# REQUIRED ACTION
Please reproduce exactly the lines that begin the listing below, up to and including the line where "- 로또 내부 로직을 담당하는 객체 LottoService" occurs.
== EXERCISE INPUT ==
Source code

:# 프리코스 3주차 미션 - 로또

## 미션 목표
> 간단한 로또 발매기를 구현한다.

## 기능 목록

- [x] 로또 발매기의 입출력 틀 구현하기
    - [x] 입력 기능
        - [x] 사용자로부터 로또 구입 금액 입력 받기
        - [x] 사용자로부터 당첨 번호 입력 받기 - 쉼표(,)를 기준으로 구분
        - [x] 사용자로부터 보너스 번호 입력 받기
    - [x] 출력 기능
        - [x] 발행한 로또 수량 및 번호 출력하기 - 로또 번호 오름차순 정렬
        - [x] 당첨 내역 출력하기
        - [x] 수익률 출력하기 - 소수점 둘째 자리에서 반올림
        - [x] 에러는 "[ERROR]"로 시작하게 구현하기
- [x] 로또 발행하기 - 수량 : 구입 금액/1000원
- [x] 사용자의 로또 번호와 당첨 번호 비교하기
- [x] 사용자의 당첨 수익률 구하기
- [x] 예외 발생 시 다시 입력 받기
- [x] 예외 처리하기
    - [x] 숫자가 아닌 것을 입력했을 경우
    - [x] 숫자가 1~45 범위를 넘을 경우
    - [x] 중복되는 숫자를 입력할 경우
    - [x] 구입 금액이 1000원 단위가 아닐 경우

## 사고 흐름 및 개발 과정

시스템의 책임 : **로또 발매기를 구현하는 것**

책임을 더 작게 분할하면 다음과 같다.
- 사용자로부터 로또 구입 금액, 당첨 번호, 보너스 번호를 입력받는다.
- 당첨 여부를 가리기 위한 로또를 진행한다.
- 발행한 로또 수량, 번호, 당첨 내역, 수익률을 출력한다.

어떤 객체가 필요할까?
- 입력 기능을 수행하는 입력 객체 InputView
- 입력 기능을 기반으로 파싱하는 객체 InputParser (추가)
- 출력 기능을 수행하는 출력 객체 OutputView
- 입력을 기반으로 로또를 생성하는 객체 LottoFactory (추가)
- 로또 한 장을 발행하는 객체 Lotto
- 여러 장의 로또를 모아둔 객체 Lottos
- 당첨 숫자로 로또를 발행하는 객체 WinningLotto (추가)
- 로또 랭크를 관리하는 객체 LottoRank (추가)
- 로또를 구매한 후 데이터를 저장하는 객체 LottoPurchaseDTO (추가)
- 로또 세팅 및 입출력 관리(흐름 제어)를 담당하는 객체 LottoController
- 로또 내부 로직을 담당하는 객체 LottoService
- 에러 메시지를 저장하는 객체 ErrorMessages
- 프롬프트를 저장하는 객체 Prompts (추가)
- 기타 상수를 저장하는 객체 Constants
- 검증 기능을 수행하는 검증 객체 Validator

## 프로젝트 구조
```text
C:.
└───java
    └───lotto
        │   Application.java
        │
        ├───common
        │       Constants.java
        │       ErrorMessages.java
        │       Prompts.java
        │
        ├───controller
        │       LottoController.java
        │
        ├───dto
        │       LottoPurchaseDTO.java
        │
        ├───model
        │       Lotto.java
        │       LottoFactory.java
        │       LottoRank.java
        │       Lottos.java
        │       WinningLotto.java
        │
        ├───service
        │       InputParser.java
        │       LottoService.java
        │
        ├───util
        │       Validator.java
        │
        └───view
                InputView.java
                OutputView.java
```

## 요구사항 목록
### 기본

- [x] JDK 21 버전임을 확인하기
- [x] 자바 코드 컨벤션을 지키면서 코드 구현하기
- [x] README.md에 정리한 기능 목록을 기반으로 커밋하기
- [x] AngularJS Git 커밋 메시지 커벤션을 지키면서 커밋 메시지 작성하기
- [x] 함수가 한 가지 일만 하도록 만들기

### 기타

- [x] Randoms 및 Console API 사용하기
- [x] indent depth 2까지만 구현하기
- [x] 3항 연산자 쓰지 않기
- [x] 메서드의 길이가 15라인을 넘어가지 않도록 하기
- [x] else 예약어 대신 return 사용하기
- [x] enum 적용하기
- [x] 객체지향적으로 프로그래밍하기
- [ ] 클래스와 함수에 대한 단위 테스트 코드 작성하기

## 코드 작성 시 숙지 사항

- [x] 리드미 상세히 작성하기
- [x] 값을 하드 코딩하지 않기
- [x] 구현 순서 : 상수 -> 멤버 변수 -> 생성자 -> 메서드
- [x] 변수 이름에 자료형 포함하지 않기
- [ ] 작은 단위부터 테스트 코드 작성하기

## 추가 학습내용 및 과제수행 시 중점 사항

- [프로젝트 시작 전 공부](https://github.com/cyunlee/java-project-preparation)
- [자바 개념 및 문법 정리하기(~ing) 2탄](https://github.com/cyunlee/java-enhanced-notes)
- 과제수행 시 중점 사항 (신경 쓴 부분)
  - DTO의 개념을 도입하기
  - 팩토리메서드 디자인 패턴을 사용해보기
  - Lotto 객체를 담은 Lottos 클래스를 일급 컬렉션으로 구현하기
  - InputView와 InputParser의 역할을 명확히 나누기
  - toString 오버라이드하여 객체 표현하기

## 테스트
===
# YOUR SOLUTION
Source code

:# 프리코스 3주차 미션 - 로또

## 미션 목표
> 간단한 로또 발매기를 구현한다.

## 기능 목록

- [x] 로또 발매기의 입출력 틀 구현하기
    - [x] 입력 기능
        - [x] 사용자로부터 로또 구입 금액 입력 받기
        - [x] 사용자로부터 당첨 번호 입력 받기 - 쉼표(,)를 기준으로 구분
        - [x] 사용자로부터 보너스 번호 입력 받기
    - [x] 출력 기능
        - [x] 발행한 로또 수량 및 번호 출력하기 - 로또 번호 오름차순 정렬
        - [x] 당첨 내역 출력하기
        - [x] 수익률 출력하기 - 소수점 둘째 자리에서 반올림
        - [x] 에러는 "[ERROR]"로 시작하게 구현하기
- [x] 로또 발행하기 - 수량 : 구입 금액/1000원
- [x] 사용자의 로또 번호와 당첨 번호 비교하기
- [x] 사용자의 당첨 수익률 구하기
- [x] 예외 발생 시 다시 입력 받기
- [x] 예외 처리하기
    - [x] 숫자가 아닌 것을 입력했을 경우
    - [x] 숫자가 1~45 범위를 넘을 경우
    - [x] 중복되는 숫자를 입력할 경우
    - [x] 구입 금액이 1000원 단위가 아닐 경우

## 사고 흐름 및 개발 과정

시스템의 책임 : **로또 발매기를 구현하는 것**

책임을 더 작게 분할하면 다음과 같다.
- 사용자로부터 로또 구입 금액, 당첨 번호, 보너스 번호를 입력받는다.
- 당첨 여부를 가리기 위한 로또를 진행한다.
- 발행한 로또 수량, 번호, 당첨 내역, 수익률을 출력한다.

어떤 객체가 필요할까?
- 입력 기능을 수행하는 입력 객체 InputView
- 입력 기능을 기반으로 파싱하는 객체 InputParser (추가)
- 출력 기능을 수행하는 출력 객체 OutputView
- 입력을 기반으로 로또를 생성하는 객체 LottoFactory (추가)
- 로또 한 장을 발행하는 객체 Lotto
- 여러 장의 로또를 모아둔 객체 Lottos
- 당첨 숫자로 로또를 발행하는 객체 WinningLotto (추가)
- 로또 랭크를 관리하는 객체 LottoRank (추가)
- 로또를 구매한 후 데이터를 저장하는 객체 LottoPurchaseDTO (추가)
- 로또 세팅 및 입출력 관리(흐름 제어)를 담당하는 객체 LottoController
- 로또 내부 로직을 담당하는 객체 LottoService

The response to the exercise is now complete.